*WORK INSTRUCTION*. If a line in the records below holds the string "with", count it, and state only the final count.
*** Block opens ***
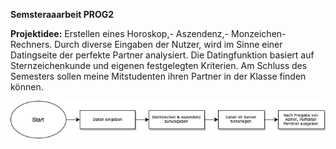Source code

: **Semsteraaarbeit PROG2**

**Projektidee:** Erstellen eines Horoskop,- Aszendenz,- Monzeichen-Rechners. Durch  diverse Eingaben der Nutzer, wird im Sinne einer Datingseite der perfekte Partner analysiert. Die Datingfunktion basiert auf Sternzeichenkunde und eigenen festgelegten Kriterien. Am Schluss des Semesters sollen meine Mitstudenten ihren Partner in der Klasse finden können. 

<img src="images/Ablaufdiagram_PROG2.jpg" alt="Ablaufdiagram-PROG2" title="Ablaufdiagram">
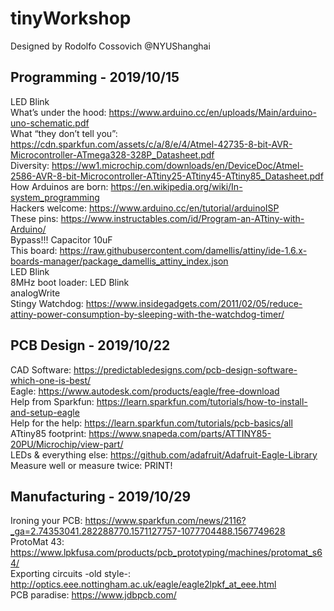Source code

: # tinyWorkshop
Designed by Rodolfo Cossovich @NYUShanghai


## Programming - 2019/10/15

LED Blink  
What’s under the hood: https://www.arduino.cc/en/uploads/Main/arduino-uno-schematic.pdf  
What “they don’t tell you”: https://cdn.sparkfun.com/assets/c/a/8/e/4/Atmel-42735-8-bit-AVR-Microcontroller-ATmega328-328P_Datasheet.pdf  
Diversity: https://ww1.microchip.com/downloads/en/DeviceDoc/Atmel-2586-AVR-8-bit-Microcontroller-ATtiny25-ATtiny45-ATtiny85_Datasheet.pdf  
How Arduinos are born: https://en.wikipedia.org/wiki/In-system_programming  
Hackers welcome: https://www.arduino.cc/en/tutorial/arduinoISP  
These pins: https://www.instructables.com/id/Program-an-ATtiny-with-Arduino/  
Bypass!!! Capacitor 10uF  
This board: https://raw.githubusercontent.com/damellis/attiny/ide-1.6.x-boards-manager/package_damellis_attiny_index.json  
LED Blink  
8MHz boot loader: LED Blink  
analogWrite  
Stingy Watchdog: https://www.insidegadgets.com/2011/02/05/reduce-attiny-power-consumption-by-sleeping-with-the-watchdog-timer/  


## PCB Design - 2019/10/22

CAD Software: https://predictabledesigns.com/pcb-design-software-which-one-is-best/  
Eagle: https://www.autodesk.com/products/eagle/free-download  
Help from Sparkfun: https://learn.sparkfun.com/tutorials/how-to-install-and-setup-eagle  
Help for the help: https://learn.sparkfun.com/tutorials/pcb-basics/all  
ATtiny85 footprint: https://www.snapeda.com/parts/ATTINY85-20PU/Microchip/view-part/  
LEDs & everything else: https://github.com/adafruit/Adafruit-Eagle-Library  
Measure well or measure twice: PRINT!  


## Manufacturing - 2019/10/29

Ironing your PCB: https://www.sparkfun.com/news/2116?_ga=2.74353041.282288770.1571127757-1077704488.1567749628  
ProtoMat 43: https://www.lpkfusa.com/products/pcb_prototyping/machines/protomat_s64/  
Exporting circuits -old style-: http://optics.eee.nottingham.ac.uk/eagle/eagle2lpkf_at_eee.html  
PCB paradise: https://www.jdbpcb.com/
*** Block closes ***
*ANSWER SPACE*. 2